My brain has reached its limit week with self-imposed revisions and writing my new WIP. I feel completely tapped out, and basically just want to snuggle on the couch under a blanket with the YA book I’m reading, LAMENT by Maggie Stiefvater. Even when I’m reading though, my mind drifts back to the problems plaguing me lately.
1) Will I ever figure this book out? I wrote 120,000 words, revised down to 103,000, and I still don’t feel like it’s “complete.” I know I just need to find the theme/plotline that solidifies the book (and makes it shorter), but it is slow coming.
2) Have my editor and agent completely forgotten me? Okay, okay, it’s only been a week since I heard from my awesome agent, but I’m simply drooling for any tidbit of information he can pass on about when my editor’s notes for EVERLASTING will be arriving.
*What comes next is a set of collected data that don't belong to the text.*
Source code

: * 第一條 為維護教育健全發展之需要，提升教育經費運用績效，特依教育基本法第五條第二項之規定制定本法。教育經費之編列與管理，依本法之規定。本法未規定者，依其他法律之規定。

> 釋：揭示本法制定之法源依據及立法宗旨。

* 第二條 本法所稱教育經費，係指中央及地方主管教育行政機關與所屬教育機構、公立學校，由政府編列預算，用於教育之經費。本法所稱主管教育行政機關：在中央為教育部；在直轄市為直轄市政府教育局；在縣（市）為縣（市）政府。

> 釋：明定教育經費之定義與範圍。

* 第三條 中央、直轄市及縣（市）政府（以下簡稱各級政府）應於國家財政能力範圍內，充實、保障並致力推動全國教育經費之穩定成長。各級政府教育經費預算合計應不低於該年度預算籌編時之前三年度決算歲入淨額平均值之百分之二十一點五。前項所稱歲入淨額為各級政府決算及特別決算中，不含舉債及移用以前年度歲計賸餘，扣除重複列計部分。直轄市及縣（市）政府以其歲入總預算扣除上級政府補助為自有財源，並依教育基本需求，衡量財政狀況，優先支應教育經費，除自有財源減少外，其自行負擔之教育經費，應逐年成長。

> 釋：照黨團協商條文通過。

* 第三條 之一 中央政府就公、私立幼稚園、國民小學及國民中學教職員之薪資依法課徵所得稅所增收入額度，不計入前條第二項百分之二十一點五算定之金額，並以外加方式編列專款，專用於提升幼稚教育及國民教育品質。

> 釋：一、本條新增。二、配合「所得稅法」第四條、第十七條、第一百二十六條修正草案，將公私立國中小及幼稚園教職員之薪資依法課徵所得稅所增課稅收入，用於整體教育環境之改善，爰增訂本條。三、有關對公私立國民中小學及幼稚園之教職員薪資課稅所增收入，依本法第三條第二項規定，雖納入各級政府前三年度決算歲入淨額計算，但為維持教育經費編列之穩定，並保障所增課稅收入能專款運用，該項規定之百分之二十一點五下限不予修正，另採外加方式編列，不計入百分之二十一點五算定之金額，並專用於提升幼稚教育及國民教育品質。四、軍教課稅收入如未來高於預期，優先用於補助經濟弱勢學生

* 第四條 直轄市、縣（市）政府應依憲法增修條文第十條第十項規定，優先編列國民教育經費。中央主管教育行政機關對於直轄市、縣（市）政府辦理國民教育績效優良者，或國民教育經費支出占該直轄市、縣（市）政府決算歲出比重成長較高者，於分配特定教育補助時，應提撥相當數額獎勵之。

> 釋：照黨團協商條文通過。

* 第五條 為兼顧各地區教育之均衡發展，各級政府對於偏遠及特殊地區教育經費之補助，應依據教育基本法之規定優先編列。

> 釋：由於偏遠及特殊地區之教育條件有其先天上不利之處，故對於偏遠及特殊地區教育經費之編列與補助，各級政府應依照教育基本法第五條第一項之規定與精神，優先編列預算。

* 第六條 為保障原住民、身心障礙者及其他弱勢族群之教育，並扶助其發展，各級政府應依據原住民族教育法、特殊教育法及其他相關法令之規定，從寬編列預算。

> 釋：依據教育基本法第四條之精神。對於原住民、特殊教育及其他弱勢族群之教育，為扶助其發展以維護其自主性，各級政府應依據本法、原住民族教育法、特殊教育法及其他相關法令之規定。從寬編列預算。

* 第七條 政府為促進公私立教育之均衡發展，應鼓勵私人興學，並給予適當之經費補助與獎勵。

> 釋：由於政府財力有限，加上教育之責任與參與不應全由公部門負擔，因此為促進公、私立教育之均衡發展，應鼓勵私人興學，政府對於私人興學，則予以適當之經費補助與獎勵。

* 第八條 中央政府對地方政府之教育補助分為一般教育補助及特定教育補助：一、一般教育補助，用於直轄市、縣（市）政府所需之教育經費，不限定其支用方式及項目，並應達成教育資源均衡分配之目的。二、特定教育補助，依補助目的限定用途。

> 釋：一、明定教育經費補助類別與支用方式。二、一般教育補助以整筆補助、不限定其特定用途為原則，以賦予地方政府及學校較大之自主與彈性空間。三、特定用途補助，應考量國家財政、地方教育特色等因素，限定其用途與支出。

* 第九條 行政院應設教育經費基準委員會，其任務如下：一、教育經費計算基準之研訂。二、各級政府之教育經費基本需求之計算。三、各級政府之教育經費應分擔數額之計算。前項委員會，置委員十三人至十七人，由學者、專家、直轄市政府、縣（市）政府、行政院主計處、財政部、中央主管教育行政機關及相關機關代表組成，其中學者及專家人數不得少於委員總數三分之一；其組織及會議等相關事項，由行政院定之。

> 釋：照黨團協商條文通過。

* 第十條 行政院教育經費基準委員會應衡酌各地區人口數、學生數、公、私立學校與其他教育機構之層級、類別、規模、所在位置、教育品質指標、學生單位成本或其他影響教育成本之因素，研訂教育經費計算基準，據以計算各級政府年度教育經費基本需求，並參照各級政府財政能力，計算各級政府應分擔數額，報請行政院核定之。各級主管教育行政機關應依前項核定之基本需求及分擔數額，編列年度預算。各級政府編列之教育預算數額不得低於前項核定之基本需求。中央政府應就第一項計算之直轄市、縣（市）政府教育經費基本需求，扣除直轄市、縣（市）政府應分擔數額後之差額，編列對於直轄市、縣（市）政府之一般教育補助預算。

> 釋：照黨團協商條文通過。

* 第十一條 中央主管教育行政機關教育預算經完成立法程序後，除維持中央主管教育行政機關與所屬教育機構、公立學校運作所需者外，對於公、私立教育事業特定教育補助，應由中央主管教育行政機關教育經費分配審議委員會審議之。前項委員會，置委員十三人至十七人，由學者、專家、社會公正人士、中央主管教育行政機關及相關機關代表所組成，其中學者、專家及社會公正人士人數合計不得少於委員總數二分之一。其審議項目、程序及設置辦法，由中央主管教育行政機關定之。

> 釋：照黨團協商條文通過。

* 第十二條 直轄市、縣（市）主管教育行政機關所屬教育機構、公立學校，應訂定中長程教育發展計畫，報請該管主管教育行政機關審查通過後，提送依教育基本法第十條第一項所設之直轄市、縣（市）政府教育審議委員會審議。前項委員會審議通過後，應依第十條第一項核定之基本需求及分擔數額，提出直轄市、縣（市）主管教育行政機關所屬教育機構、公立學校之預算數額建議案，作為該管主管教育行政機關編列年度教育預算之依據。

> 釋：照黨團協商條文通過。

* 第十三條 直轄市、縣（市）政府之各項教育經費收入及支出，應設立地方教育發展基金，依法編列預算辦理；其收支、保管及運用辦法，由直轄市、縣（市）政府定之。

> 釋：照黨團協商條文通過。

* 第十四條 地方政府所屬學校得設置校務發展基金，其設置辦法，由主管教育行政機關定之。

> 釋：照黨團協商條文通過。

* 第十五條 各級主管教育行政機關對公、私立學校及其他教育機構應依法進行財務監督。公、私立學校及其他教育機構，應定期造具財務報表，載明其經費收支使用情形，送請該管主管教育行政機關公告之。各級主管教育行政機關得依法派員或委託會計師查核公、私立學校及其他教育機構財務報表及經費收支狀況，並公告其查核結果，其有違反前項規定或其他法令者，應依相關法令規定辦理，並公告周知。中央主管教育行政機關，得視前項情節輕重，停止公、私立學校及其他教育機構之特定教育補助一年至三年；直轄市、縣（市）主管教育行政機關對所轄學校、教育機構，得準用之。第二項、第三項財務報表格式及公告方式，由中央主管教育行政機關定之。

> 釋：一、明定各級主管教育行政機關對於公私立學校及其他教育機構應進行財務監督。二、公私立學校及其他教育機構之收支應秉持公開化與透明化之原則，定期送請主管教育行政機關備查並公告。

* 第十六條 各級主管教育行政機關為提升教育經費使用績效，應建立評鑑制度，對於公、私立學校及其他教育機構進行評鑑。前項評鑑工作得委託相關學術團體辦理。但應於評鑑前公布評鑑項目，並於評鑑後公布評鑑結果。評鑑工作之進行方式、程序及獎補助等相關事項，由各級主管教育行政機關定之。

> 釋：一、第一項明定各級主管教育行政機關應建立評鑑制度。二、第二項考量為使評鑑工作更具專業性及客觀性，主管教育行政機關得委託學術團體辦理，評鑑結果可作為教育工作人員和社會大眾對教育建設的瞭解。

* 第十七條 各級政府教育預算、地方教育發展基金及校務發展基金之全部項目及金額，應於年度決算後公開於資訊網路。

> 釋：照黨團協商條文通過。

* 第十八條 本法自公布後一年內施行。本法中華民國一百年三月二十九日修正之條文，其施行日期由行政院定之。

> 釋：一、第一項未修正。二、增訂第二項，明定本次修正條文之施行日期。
Patience is sooooo hard.
3) How do I tell this new story? With my new WIP, I can’t decide on telling it first-person single POV, or first-person with 2 alternating POVs, or even something different. I don’t want to end up with a complete draft and need to go back and change everything (again!).
4) Will my book ever get any buzz? Actually, I guess I should just concentrate first on getting revision notes. But man, I get so envious of other 2010 debut authors who have their release dates and buzz for their books already!
5) What if, what if, what if. There are way too many “what if” questions filling my head lately, and none of them ever lead anywhere fun. I’m attributing them to the mid-winter blues, and a head cold. And sporadic deficiencies in self-esteem (and chocolate).